When I’m not stressed my thinking soars. My thoughts become fast and light, they float and bump into each other merging into new ideas. When my thinking is like this I come up with ideas like future.charity, my weeknotes stretch into two thousand words or more because I have so many ideas to get out, and I write essays for my masters with fluid ease.
I’ve been aware of stress’ effect on my thinking for some time but never really gave it much thought. And then, on a day when my thinking wasn’t stressed and ideas were colliding, I listened to a What Comes Next podcast about AI for good, featuring an interview with MyCognition, a “digital platform that enhances cognitive fitness through a structured programme of insights, assessment and training”.
They mentioned case studies from schools using their platform to help children with special educational needs learn to self-manage their behaviour, and research that shows “poor cognitive functioning increases the risk of poor mental health and increasing evidence shows that cognitive issues are predictors and risk factors for mental illness” My interest was piqued. I wanted to know more about cognition. LMGTFY.
“Cognition is defined as ‘the mental action or process of acquiring knowledge and understanding through thought, experience, and the senses.’ At Cambridge Cognition we look at it as the mental processes relating to the input and storage of information and how that information is then used to guide your behavior. It is in essence, the ability to perceive and react, process and understand, store and retrieve information, make decisions and produce appropriate responses.”
Cambridge Cognition
How our brains take information from our senses and experiences, and process it, affects how we react, understand and behave. That makes sense to me. It fits my conjecture that mental illness and ill-health is a result of traumatic events ‘rewiring’ the pathways in our brains and manifesting as stress, anxiety, depression, etc.

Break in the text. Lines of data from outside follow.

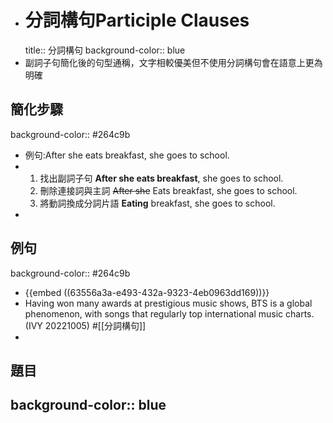 - # 分詞構句Participle Clauses
  title:: 分詞構句
  background-color:: blue
- 副詞子句簡化後的句型通稱，文字相較優美但不使用分詞構句會在語意上更為明確
## 簡化步驟
background-color:: #264c9b
- 例句:After she eats breakfast, she goes to school.
- 1. 找出副詞子句
      **After she eats breakfast**, she goes to school.
  2. 刪除連接詞與主詞
      ~~After she~~ Eats breakfast, she goes to school.
  3. 將動詞換成分詞片語
      **Eating** breakfast, she goes to school.
-
## 例句
background-color:: #264c9b
- {{embed ((63556a3a-e493-432a-9323-4eb0963dd169))}}
- Having won many awards at prestigious music shows, BTS is a global phenomenon, with songs
  that regularly top international music charts. (IVY 20221005) #[[分詞構句]]
-
## 題目
background-color:: blue
-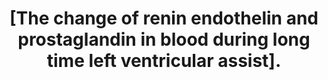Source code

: ---
layout: page
title: " [The change of renin endothelin and prostaglandin in blood during long time left ventricular assist]."
breadcrumb: true
categories:
    - publication
## publication related information
pub:
    authors: " Lian-wei Tong, Bing Ren,  Xiao-dong Zhu"
    journal: " Zhonghua wai ke za zhi [Chinese journal of surgery]"
    date: 2004-03-22
    volume:  42
    pages:  355--357
    number:  6
    abstract: " OBJECTIVE: To monitor the change of renin, endothelin and 6-keto-prostaglandin F1alpha in canine during left ventricular assist (LVA). METHODS: Eight canines were assisted by left assist ventricular device for 9 hours. The level of renin,  endothelin and 6-keto-prostaglandin f1alpha in plasma were measured by radioimmunity analysis before assisting (control group) and at 3 hours, at 6 hours, at 9 hours after assisting. RESULTS: The level of endothelin in plasma didn't dropped remarkably as LVA proceeded in which there was not differency in statistical diffency compared with control group[(51 +/- 11) ng/L, (42 +/- 8) ng/L, t "
---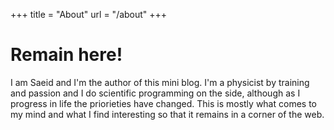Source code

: +++
title = "About"
url = "/about"
+++

# Remain here!

I am Saeid and I'm the author of this mini blog. I'm a physicist by training and passion and 
I do scientific programming on the side, although as I progress in life the priorieties have changed. 
This is mostly what comes to my mind and what I find interesting so that it remains in a corner of the web.

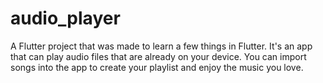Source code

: # audio_player

A Flutter project that was made to learn a few things in Flutter. It's an app that can play audio files that are already on your device. You can import songs into the app to create your playlist and enjoy the music you love.
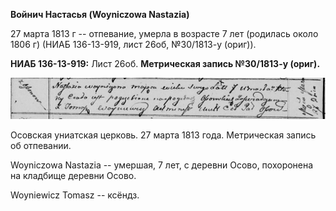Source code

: **Войнич Настасья (Woyniczowa Nastazia)**

27 марта 1813 г -- отпевание, умерла в возрасте 7 лет (родилась около
1806 г) (НИАБ 136-13-919, лист 26об, №30/1813-у (ориг)).

**НИАБ 136-13-919:** Лист 26об. **Метрическая запись №30/1813-у
(ориг).**

![](./media/3f386d6a6650b30c0ee7441c26d8cfaf1e09e07e.png)

Осовская униатская церковь. 27 марта 1813 года. Метрическая запись об
отпевании.

Woyniczowa Nastazia -- умершая, 7 лет, с деревни Осово, похоронена на
кладбище деревни Осово.

Woyniewicz Tomasz -- ксёндз.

So, if mental ill-health can exhibit as poor cognising, could the reverse be true? Could getting our brains thinking in a particular way help to relieve anxiety and stress? When I’m stressed and I go for a walk with my notebook, pick a topic to research, google things, make notes, explore ideas, I feel less stressed. When I go for a walk and take my stress with me I don’t get to my thought-soaring state. Maybe having something to focus my thoughts on, and get a particular kind of mental process happening, allows for cognising in a way that results in positive feelings for me.
Maybe this is why some people enjoy sudoku puzzles and crosswords, because engaging in something that makes our brains cognise in structured, logical, focused ways means we aren’t using the pathways in our brains that allow chaotic, fight-or-flight stress-inducing cognising to occur.